**What the task requires:**
Lines where the string "conflicts" appears are to be copied from the entries below.

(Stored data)
━━━━━━━━━━

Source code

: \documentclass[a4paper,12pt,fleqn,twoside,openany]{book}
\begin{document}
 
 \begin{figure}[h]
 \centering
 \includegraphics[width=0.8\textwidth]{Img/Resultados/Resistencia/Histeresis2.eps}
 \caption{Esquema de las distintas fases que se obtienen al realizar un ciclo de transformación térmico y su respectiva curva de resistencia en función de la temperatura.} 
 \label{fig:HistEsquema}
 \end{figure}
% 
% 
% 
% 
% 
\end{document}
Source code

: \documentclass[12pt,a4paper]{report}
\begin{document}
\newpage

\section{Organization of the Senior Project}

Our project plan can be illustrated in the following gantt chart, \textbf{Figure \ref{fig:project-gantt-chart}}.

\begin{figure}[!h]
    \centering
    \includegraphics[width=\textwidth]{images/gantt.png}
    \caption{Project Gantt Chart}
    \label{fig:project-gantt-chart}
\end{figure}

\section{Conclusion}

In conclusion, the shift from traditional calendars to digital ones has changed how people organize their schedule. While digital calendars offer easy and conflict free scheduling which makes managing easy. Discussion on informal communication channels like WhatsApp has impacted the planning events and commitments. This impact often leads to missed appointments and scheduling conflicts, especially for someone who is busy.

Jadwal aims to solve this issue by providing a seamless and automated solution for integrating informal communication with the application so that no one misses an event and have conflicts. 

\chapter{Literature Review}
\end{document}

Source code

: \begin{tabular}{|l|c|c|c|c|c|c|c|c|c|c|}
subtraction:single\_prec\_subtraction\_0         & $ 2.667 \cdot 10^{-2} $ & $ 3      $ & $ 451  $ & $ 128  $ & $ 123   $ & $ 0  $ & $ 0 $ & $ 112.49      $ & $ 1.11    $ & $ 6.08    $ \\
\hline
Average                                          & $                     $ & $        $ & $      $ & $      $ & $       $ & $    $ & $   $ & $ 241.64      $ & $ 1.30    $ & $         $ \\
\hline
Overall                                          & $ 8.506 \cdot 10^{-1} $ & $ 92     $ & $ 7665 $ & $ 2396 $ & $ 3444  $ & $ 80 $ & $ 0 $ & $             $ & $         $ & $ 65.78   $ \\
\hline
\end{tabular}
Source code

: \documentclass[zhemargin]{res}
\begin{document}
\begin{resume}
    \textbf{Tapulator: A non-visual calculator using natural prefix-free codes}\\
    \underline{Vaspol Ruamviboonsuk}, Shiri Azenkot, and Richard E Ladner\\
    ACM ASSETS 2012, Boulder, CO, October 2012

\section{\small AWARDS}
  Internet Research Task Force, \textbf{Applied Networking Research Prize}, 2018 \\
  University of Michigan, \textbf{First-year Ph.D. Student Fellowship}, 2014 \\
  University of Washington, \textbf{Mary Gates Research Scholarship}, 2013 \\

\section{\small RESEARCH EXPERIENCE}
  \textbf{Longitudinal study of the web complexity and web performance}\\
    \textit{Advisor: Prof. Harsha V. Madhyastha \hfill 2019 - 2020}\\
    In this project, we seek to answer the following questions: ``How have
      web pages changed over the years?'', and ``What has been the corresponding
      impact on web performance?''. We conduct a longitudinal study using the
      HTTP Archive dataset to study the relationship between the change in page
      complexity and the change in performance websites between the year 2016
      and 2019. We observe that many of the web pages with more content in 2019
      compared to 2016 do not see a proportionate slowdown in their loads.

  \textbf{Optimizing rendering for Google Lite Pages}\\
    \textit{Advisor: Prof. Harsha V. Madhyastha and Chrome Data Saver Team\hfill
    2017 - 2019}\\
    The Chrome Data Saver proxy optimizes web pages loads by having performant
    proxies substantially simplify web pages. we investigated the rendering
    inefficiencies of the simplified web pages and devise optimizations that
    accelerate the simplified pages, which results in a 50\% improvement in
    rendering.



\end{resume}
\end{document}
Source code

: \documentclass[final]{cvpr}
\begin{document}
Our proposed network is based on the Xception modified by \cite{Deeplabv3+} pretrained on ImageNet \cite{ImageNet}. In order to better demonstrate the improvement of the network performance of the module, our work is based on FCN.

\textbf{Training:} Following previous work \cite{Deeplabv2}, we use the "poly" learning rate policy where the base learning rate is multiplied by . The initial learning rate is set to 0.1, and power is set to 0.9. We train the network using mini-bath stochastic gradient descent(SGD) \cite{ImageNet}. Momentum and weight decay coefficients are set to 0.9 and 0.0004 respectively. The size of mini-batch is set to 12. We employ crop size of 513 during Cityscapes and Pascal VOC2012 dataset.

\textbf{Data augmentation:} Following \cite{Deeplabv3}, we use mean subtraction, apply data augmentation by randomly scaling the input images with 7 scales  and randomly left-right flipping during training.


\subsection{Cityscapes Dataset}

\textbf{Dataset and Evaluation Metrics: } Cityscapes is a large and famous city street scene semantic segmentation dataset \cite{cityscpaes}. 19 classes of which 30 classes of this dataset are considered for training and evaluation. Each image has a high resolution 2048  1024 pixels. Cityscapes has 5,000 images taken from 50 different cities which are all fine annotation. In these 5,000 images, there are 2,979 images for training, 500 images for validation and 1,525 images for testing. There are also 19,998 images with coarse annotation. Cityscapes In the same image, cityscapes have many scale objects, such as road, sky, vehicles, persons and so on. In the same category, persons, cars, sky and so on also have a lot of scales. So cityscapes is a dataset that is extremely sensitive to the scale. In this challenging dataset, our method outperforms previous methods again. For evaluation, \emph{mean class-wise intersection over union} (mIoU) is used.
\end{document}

━━━━━━━━━━

**Response box:**
In conclusion, the shift from traditional calendars to digital ones has changed how people organize their schedule. While digital calendars offer easy and conflict free scheduling which makes managing easy. Discussion on informal communication channels like WhatsApp has impacted the planning events and commitments. This impact often leads to missed appointments and scheduling conflicts, especially for someone who is busy.
Jadwal aims to solve this issue by providing a seamless and automated solution for integrating informal communication with the application so that no one misses an event and have conflicts. 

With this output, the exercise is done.